→ PROBLEM TO SOLVE
Locate all lines in the data below that hold "Programming" and show them.

=== DATA FOR THE TASK ===

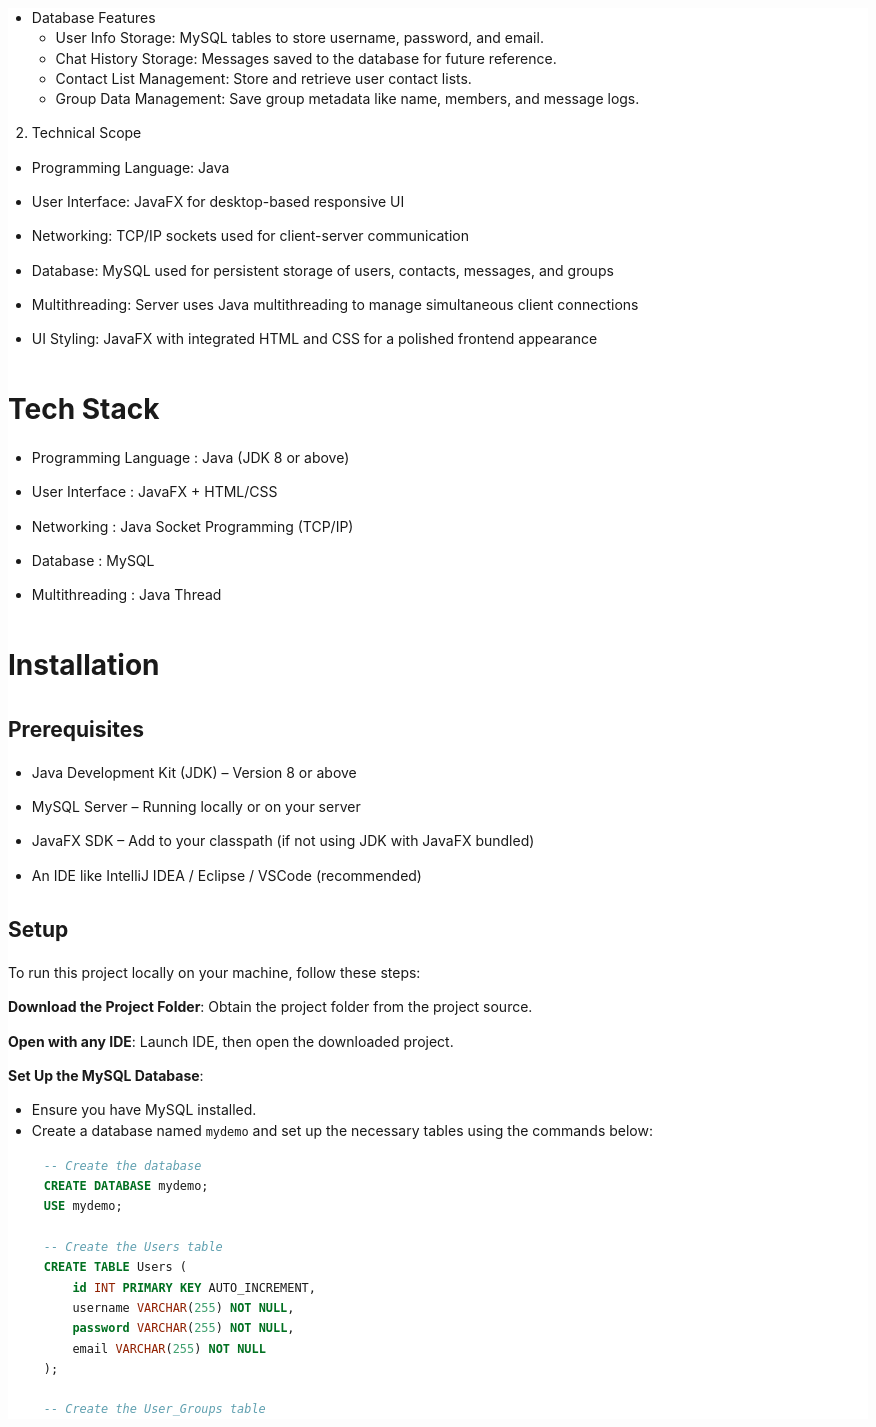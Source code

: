 - Database Features
  - User Info Storage: MySQL tables to store username, password, and email.
  - Chat History Storage: Messages saved to the database for future reference.
  - Contact List Management: Store and retrieve user contact lists.
  - Group Data Management: Save group metadata like name, members, and message logs.

2. Technical Scope
  - Programming Language: Java

  - User Interface: JavaFX for desktop-based responsive UI

  - Networking: TCP/IP sockets used for client-server communication
  
  - Database: MySQL used for persistent storage of users, contacts, messages, and groups

  - Multithreading: Server uses Java multithreading to manage simultaneous client connections

  - UI Styling: JavaFX with integrated HTML and CSS for a polished frontend appearance


# Tech Stack

  - Programming Language	:  Java (JDK 8 or above)

  - User Interface  :	JavaFX + HTML/CSS

  - Networking  :	Java Socket Programming (TCP/IP)

  - Database  :	MySQL

  - Multithreading  :	Java Thread

    
# Installation

## Prerequisites
   
  - Java Development Kit (JDK) – Version 8 or above

  - MySQL Server – Running locally or on your server

  - JavaFX SDK – Add to your classpath (if not using JDK with JavaFX bundled)

  - An IDE like IntelliJ IDEA / Eclipse / VSCode (recommended)

## Setup
To run this project locally on your machine, follow these steps:

 **Download the Project Folder**: Obtain the project folder from the project source.
 
 **Open with any IDE**: Launch IDE, then open the downloaded project.
 
 **Set Up the MySQL Database**:
   - Ensure you have MySQL installed.
   - Create a database named `mydemo` and set up the necessary tables using the commands below:

``` sql
     -- Create the database
     CREATE DATABASE mydemo;
     USE mydemo;

     -- Create the Users table
     CREATE TABLE Users (
         id INT PRIMARY KEY AUTO_INCREMENT,
         username VARCHAR(255) NOT NULL,
         password VARCHAR(255) NOT NULL,
         email VARCHAR(255) NOT NULL
     );

     -- Create the User_Groups table
```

===

→ REPLY TO THE TASK
  - Programming Language: Java
  - Programming Language	:  Java (JDK 8 or above)
  - Networking  :	Java Socket Programming (TCP/IP)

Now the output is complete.